Hindu fanaticism & Muslims


Attempts are being made to desecrate Mughal-era mosques and monuments, including the world heritage Taj Mahal in Agra, on the belief that they were raised on the sites of demolished Hindu temples, Muslims have been lynched or humiliated in the streets for being Muslim or on charges of consuming beef, targeted Muslim homes and shops have been razed with bulldozers, protests are organised against the head-dress of Muslim women and loudspeakers on mosques, the controversial Citizenship (Amendment) Act (CAA) seeks to deport undocumented Muslims and hold them in detention centres until their deportation, and BJP-affiliated political and religious leaders openly call for armed uprisings and genocide against the community, rape of their women, and boycott of Muslim businesses.
Last year had seen savage attacks on Muslims by Hindu mobs that evoked little official condemnation. While Jamiat Ulama-i-Hind petitioned the Supreme Court against assaults and repeated instances of hate speeches against Muslims across the country – especially genocidal calls made at the Dharma Sansad (religious conclave) in Hardwar by Hindu extremists who pledged to eliminate Muslims if necessary to make India a Hindu rashtra – 76 SC lawyers sought immediate judicial intervention, while voicing concern about law enforcement agencies “succumbing to non-state actors” in failing to protect minority rights. The petitioners also alleged that Uttar Pradesh police had arrested over 100 Muslims who were protesting against particularly inflammatory remarks by conclave organiser Yati Narsinghanand Saraswati, while none of the “hate mongers” had been acted against.
Modi has invested much effort in cultivating ties with the Arab world, visiting the UAE four times as Prime Minister, the emirates being India’s third-largest trading partner, behind China and the US. Saudi Arabia supplies around 20 per cent of India’s crude oil requirements and Qatar, nearly 40 per cent of India’s gas imports. Kuwait doubled its bilateral trade over the past two years, and in 2020-21, India’s trade with the six GCC nations amounted to nearly $155 billion, its exports accounting for just $44 billion of this. These countries also host nearly nine million Indian expatriates, while accounting for nearly 65 per cent of India’s annual remittances that totalled $87 billion in 2021, India being the world’s largest recipient of remittances.
Washington, in turn, appears to be yet weighing the odds on defining its partnership with India. When he was the Democratic US presidential nominee in 2020, Joe Biden, now President, had expressed disappointment over the CAA as well as over the implementation of the National Register of Citizens (NRC) in Assam, and had urged for the restoration of rights of all Kashmiris. His policy paper had noted that these measures were inconsistent with India’s long tradition of secularism and sustenance of a multi-ethnic and multi-religious democracy. Also, in her meeting with Modi in Washington last September, Indian-origin Vice President Kamala Harris did not shirk from impressing upon him how imperative it was to defend democratic principles and institutions, and to uphold human rights.

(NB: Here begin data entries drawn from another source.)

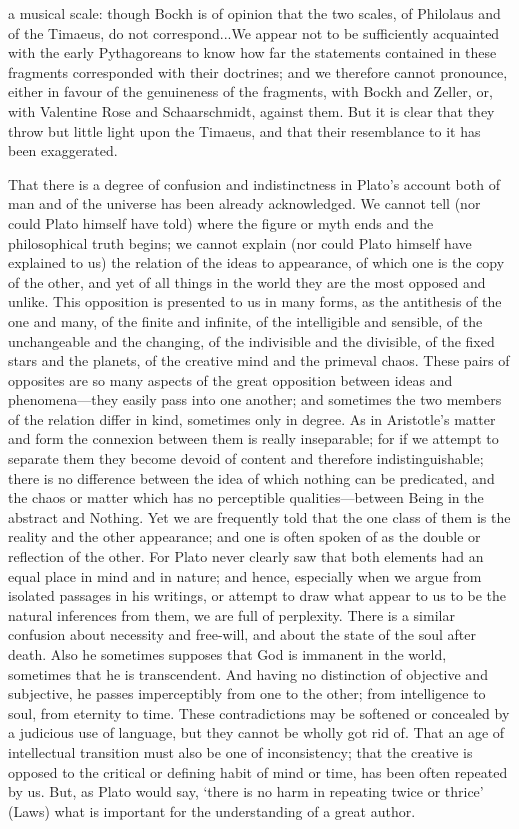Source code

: \documentclass[11pt,letter]{article}
\begin{document}
a musical scale: though Bockh is of opinion that the two scales, of Philolaus and of the Timaeus, do not correspond...We appear not to be sufficiently acquainted with the early Pythagoreans to know how far the statements contained in these fragments corresponded with their doctrines; and we therefore cannot pronounce, either in favour of the genuineness of the fragments, with Bockh and Zeller, or, with Valentine Rose and Schaarschmidt, against them. But it is clear that they throw but little light upon the Timaeus, and that their resemblance to it has been exaggerated.

\par  That there is a degree of confusion and indistinctness in Plato’s account both of man and of the universe has been already acknowledged. We cannot tell (nor could Plato himself have told) where the figure or myth ends and the philosophical truth begins; we cannot explain (nor could Plato himself have explained to us) the relation of the ideas to appearance, of which one is the copy of the other, and yet of all things in the world they are the most opposed and unlike. This opposition is presented to us in many forms, as the antithesis of the one and many, of the finite and infinite, of the intelligible and sensible, of the unchangeable and the changing, of the indivisible and the divisible, of the fixed stars and the planets, of the creative mind and the primeval chaos. These pairs of opposites are so many aspects of the great opposition between ideas and phenomena—they easily pass into one another; and sometimes the two members of the relation differ in kind, sometimes only in degree. As in Aristotle’s matter and form the connexion between them is really inseparable; for if we attempt to separate them they become devoid of content and therefore indistinguishable; there is no difference between the idea of which nothing can be predicated, and the chaos or matter which has no perceptible qualities—between Being in the abstract and Nothing. Yet we are frequently told that the one class of them is the reality and the other appearance; and one is often spoken of as the double or reflection of the other. For Plato never clearly saw that both elements had an equal place in mind and in nature; and hence, especially when we argue from isolated passages in his writings, or attempt to draw what appear to us to be the natural inferences from them, we are full of perplexity. There is a similar confusion about necessity and free-will, and about the state of the soul after death. Also he sometimes supposes that God is immanent in the world, sometimes that he is transcendent. And having no distinction of objective and subjective, he passes imperceptibly from one to the other; from intelligence to soul, from eternity to time. These contradictions may be softened or concealed by a judicious use of language, but they cannot be wholly got rid of. That an age of intellectual transition must also be one of inconsistency; that the creative is opposed to the critical or defining habit of mind or time, has been often repeated by us. But, as Plato would say, ‘there is no harm in repeating twice or thrice’ (Laws) what is important for the understanding of a great author.
\end{document}
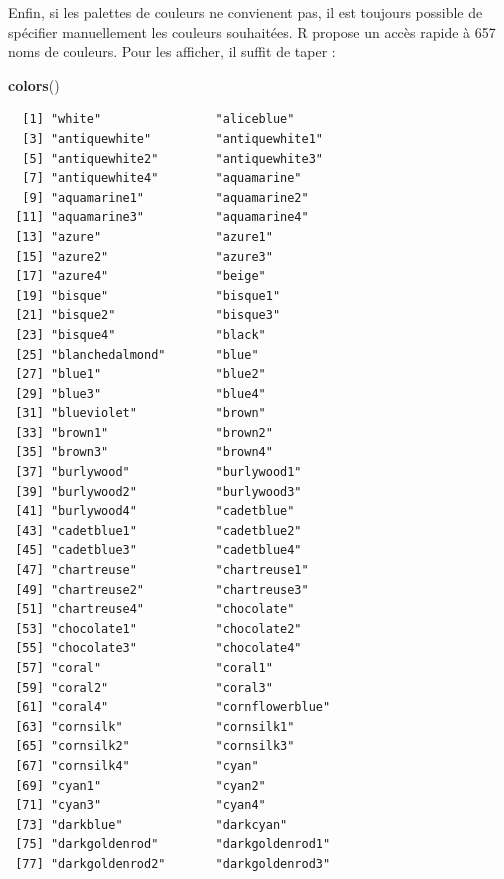 \documentclass[a4paperpaper,]{article}
\newenvironment{Shaded}{\begin{snugshade}}{\end{snugshade}}
\newcommand{\KeywordTok}[1]{\textcolor[rgb]{0.12,0.11,0.11}{\textbf{#1}}}
\newcommand{\NormalTok}[1]{\textcolor[rgb]{0.12,0.11,0.11}{#1}}
\begin{document}
Enfin, si les palettes de couleurs ne convienent pas, il est toujours possible de spécifier manuellement les couleurs souhaitées. R propose un accès rapide à 657 noms de couleurs. Pour les afficher, il suffit de taper :

\begin{Shaded}
\begin{Highlighting}[]
\KeywordTok{colors}\NormalTok{()}
\end{Highlighting}
\end{Shaded}

\begin{verbatim}
  [1] "white"                "aliceblue"           
  [3] "antiquewhite"         "antiquewhite1"       
  [5] "antiquewhite2"        "antiquewhite3"       
  [7] "antiquewhite4"        "aquamarine"          
  [9] "aquamarine1"          "aquamarine2"         
 [11] "aquamarine3"          "aquamarine4"         
 [13] "azure"                "azure1"              
 [15] "azure2"               "azure3"              
 [17] "azure4"               "beige"               
 [19] "bisque"               "bisque1"             
 [21] "bisque2"              "bisque3"             
 [23] "bisque4"              "black"               
 [25] "blanchedalmond"       "blue"                
 [27] "blue1"                "blue2"               
 [29] "blue3"                "blue4"               
 [31] "blueviolet"           "brown"               
 [33] "brown1"               "brown2"              
 [35] "brown3"               "brown4"              
 [37] "burlywood"            "burlywood1"          
 [39] "burlywood2"           "burlywood3"          
 [41] "burlywood4"           "cadetblue"           
 [43] "cadetblue1"           "cadetblue2"          
 [45] "cadetblue3"           "cadetblue4"          
 [47] "chartreuse"           "chartreuse1"         
 [49] "chartreuse2"          "chartreuse3"         
 [51] "chartreuse4"          "chocolate"           
 [53] "chocolate1"           "chocolate2"          
 [55] "chocolate3"           "chocolate4"          
 [57] "coral"                "coral1"              
 [59] "coral2"               "coral3"              
 [61] "coral4"               "cornflowerblue"      
 [63] "cornsilk"             "cornsilk1"           
 [65] "cornsilk2"            "cornsilk3"           
 [67] "cornsilk4"            "cyan"                
 [69] "cyan1"                "cyan2"               
 [71] "cyan3"                "cyan4"               
 [73] "darkblue"             "darkcyan"            
 [75] "darkgoldenrod"        "darkgoldenrod1"      
 [77] "darkgoldenrod2"       "darkgoldenrod3"      

\end{verbatim}
\end{document}
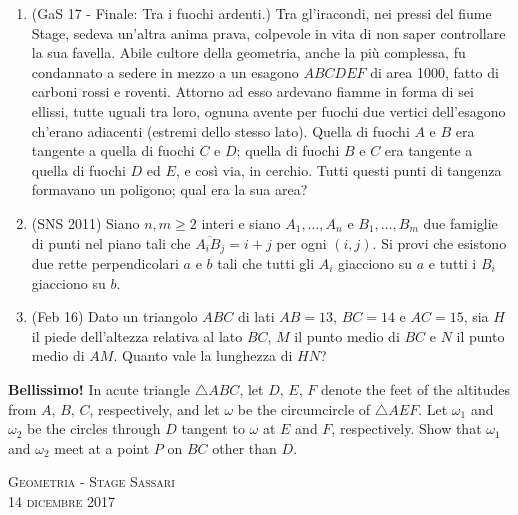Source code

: \documentclass[a4paper]{article}
\theoremstyle{remark}
\theoremstyle{definition}
\begin{document}
\begin{enumerate}
\item (GaS 17 - Finale: Tra i fuochi ardenti.) 
Tra gl’iracondi, nei pressi del fiume Stage, sedeva un’altra anima prava, colpevole in vita di non saper controllare la sua
favella. Abile cultore della geometria, anche la più complessa, fu condannato a sedere in mezzo a un esagono $ ABCDEF $
di area 1000, fatto di carboni rossi e roventi. Attorno ad esso ardevano fiamme in forma di sei ellissi, tutte uguali tra loro,
ognuna avente per fuochi due vertici dell’esagono ch’erano adiacenti (estremi dello stesso lato). Quella di fuochi $ A $ e $ B $
era tangente a quella di fuochi $ C $ e $ D $; quella di fuochi $ B $ e $ C $ era tangente a quella di fuochi $ D $ ed $ E $, e così via, in
cerchio. Tutti questi punti di tangenza formavano un poligono; qual era la sua area?

\item (SNS 2011)
Siano $ n, m \geq 2 $ interi e siano $ A_1 , \dots, A_n $ e $ B_1 , \dots , B_m $ due famiglie di punti nel piano tali che $ \overline{A_iB_j} = i + j $ per ogni $ (i, j) $. Si provi che esistono due rette perpendicolari $ a $ e $ b $ tali che tutti gli $ A_i $ giacciono su $ a $ e tutti i $ B_i $ giacciono su $ b $.

\item (Feb 16) Dato un triangolo $ ABC $ di lati $ AB = 13 $, $ BC = 14 $ e $ AC = 15 $, sia $ H $ il piede dell’altezza relativa al lato $ BC $, $ M $ il punto medio di $ BC $ e $ N $ il punto medio di $ AM $. Quanto vale la lunghezza di $ HN $?

\end{enumerate}

\textbf{Bellissimo!} In acute triangle $ \triangle ABC $, let $ D,\, E,\, F $ denote the feet of the altitudes from
$ A,\, B,\, C $, respectively, and let $ \omega $ be the circumcircle of $\triangle AEF $. Let $ \omega_1 $ and $ \omega_2 $ be the circles through $ D $ tangent to $ \omega $ at $ E $ and $ F $, respectively. Show that $ \omega_1 $ and $ \omega_2 $ meet at a point $ P $ on $ BC $ other than $ D $.


\begin{center}
	\vspace*{0,5 cm}
	{\Huge \textsc{Geometria - Stage Sassari}} \\
	\vspace{0,5 cm}
	\textsc{\Author} \hspace{1cm} \textsc{14 dicembre 2017}
	\thispagestyle{empty}
	\vspace{0,7 cm}
\end{center}
\normalsize
\end{document}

Biden also singled out India from within the Quad, the Indo-Pacific-focussed coalition of the US, India, Australia and Japan, when he called out India as “somewhat shaky” in supporting the US-led condemnation of Russia’s war against Ukraine, even as Australia and Japan were unequivocal in their rebuke. He went on to warn that “there is no room for excuses or equivocation”. His setting up last September of a new trilateral security alliance for the Indo-Pacific, called AUKUS, an acronym of the three partner countries, Australia, the UK and the US, also complicates India’s constancy in the US-led campaign against a rising China in this region.
The move might presage an eventual supplanting of India by the UK in Washington’s scheme of things, signaling the Biden administration’s waning dependence on India in rebalancing the power equations in the littoral.
It is also believed that Biden might find it increasingly difficult to enlist a democracy-shunning India in partnerships like the Quad, which is positioned against an undemocratic China. After all, the 2021 Country Report on Human Rights Practices: India, released in April by his State Department’s Bureau of Democracy, Human Rights, and Labour, has stopped just short of accusing the Modi regime of crimes against humanity. This annual report, also known as the Human Rights Report, covers internationally recognised individual, civil, political, and worker rights, as set forth in the Universal Declaration of Human Rights and other international agreements.